# Work required:
In the records below, find the line that contains "clinical transformer over" and the line that contains "the contribution of", then retype exactly those two lines and every line between them.

# Records for this task:
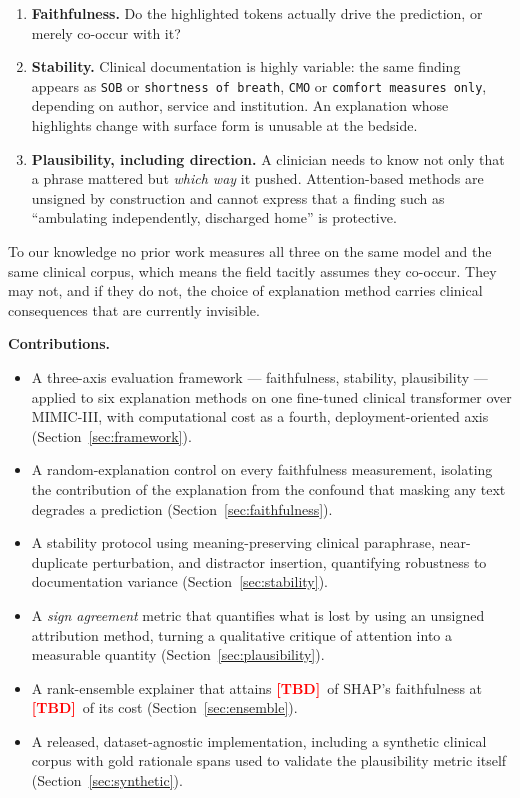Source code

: \documentclass[conference]{IEEEtran}
\newif\ifdraftnums\draftnumstrue   %
\newcommand{\TBD}{\ifdraftnums\textcolor{red}{\textbf{[TBD]}}\else--\fi}
\begin{document}
\begin{enumerate}
\item \textbf{Faithfulness.} Do the highlighted tokens actually drive the
      prediction, or merely co-occur with it?
\item \textbf{Stability.} Clinical documentation is highly variable: the same
      finding appears as \texttt{SOB} or \texttt{shortness of breath},
      \texttt{CMO} or \texttt{comfort measures only}, depending on author,
      service and institution. An explanation whose highlights change with
      surface form is unusable at the bedside.
\item \textbf{Plausibility, including direction.} A clinician needs to know not
      only that a phrase mattered but \emph{which way} it pushed. Attention-based
      methods are unsigned by construction and cannot express that a finding such
      as ``ambulating independently, discharged home'' is protective.
\end{enumerate}

To our knowledge no prior work measures all three on the same model and the same
clinical corpus, which means the field tacitly assumes they co-occur. They may
not, and if they do not, the choice of explanation method carries clinical
consequences that are currently invisible.

\medskip\noindent\textbf{Contributions.}
\begin{itemize}
\item A three-axis evaluation framework --- faithfulness, stability,
      plausibility --- applied to six explanation methods on one fine-tuned
      clinical transformer over MIMIC-III, with computational cost as a fourth,
      deployment-oriented axis (Section~\ref{sec:framework}).
\item A random-explanation control on every faithfulness measurement, isolating
      the contribution of the explanation from the confound that masking any
      text degrades a prediction (Section~\ref{sec:faithfulness}).
\item A stability protocol using meaning-preserving clinical paraphrase,
      near-duplicate perturbation, and distractor insertion, quantifying
      robustness to documentation variance (Section~\ref{sec:stability}).
\item A \emph{sign agreement} metric that quantifies what is lost by using an
      unsigned attribution method, turning a qualitative critique of attention
      into a measurable quantity (Section~\ref{sec:plausibility}).
\item A rank-ensemble explainer that attains \TBD\ of SHAP's faithfulness at
      \TBD\ of its cost (Section~\ref{sec:ensemble}).
\item A released, dataset-agnostic implementation, including a synthetic clinical
      corpus with gold rationale spans used to validate the plausibility metric
      itself (Section~\ref{sec:synthetic}).
\end{itemize}
\end{document}

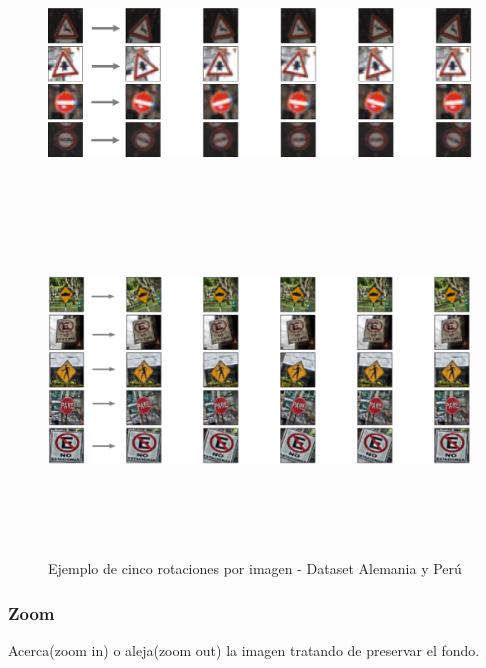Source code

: 	        \begin{figure}[H]
				\begin{center}
				\includegraphics[width=1\textwidth,height=6cm]{images/desarrollo/Augment/fixedrotation3}
				\includegraphics[width=1\textwidth,height=9cm]{images/desarrollo/Augment/fixedrotation2}
				\end{center}
				\begin{center}
				\caption{\small{Ejemplo de cinco rotaciones por imagen - Dataset Alemania y Perú}}
				{\small{\fontsize{10}{16.8}\selectfont {Fuente: Elaboración propia}}}
				\end{center}
				\vspace{-1.5em}
			\end{figure}
	    
		\newpage
	    \subsubsection{Zoom}
	    	Acerca(zoom in) o aleja(zoom out) la imagen  tratando de preservar el fondo.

# Answer for this exercise:
      clinical transformer over MIMIC-III, with computational cost as a fourth,
      deployment-oriented axis (Section~\ref{sec:framework}).
\item A random-explanation control on every faithfulness measurement, isolating
      the contribution of the explanation from the confound that masking any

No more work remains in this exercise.